← All Concepts
Data Structures
Bloom Filter
A space-efficient probabilistic data structure that tests whether an element is a member of a set with possible false positives but no false negatives.
**How it works:**
- A bit array of m bits, initialized to 0
- k hash functions, each mapping to a position in the array
- Insert: hash element k times, set those k bits to 1
- Lookup: hash element k times, check if ALL k bits are 1
- All 1s → "probably in set" (might be false positive)

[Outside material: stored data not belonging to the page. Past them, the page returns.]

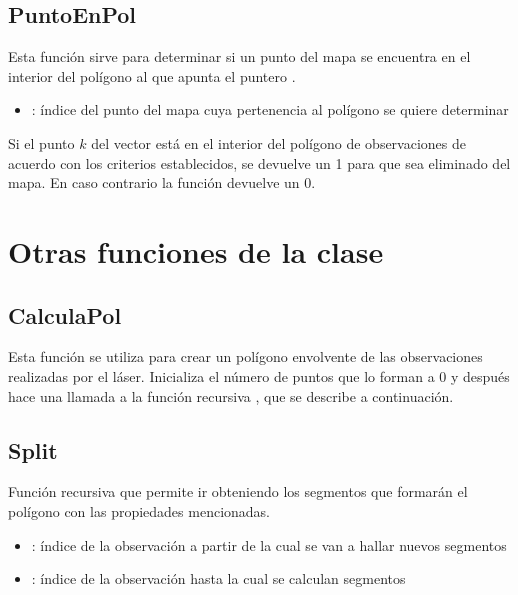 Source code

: \subsection{PuntoEnPol}\label{PuntoEnPol}


Esta función sirve para determinar si un punto del mapa se encuentra en el interior del polígono al que apunta el puntero .

\begin{itemize}
  \item {}: índice del punto del mapa cuya pertenencia al polígono se quiere determinar
\end{itemize}

Si el punto $k$ del vector  está en el interior del polígono de observaciones de acuerdo con los criterios establecidos, se devuelve un 1 para que sea eliminado del mapa. En caso contrario la función devuelve un 0.


\section { Otras funciones de la clase }


\subsection {CalculaPol}


Esta función se utiliza para crear un polígono envolvente de las observaciones realizadas por el láser.
Inicializa el número de puntos que lo forman a 0 y después hace una llamada a la función recursiva , que se describe a continuación.

\subsection {Split}


Función recursiva que permite ir obteniendo los segmentos que formarán el polígono con las propiedades mencionadas.

\begin{itemize}
  \item {}: índice de la observación a partir de la cual se van a hallar nuevos segmentos
  \item {}: índice de la observación hasta la cual se calculan segmentos
\end{itemize}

- Any 0 → "definitely NOT in set" (no false negatives)
**Parameters:**
- m = number of bits, n = expected elements, k = hash functions
- Optimal k = (m/n) × ln(2)
- For 1% false positive rate: ~10 bits per element
- For 0.1% false positive rate: ~15 bits per element
**Counting Bloom Filter:** Uses counters instead of bits, supports deletion.
**Cuckoo Filter:** Better for delete-heavy workloads, similar space efficiency.
**Implementation:** Redis has built-in Bloom filter support (RedisBloom module).
Common Use Cases
- URL deduplication in web crawlers
- Avoiding unnecessary disk reads in databases (LSM-tree)
- Spam email detection
- Checking if a username is already taken
Advantages
- +Extremely space-efficient compared to hash sets
- +O(k) lookup time (constant, very fast)
- +No false negatives - 'definitely not in set' is always correct
- +Works well at massive scale (billions of elements)
Disadvantages
- -False positives are possible (trade-off with space)
- -Cannot delete elements from standard Bloom filter
- -Cannot enumerate stored elements
- -Requires careful tuning of parameters (m, k)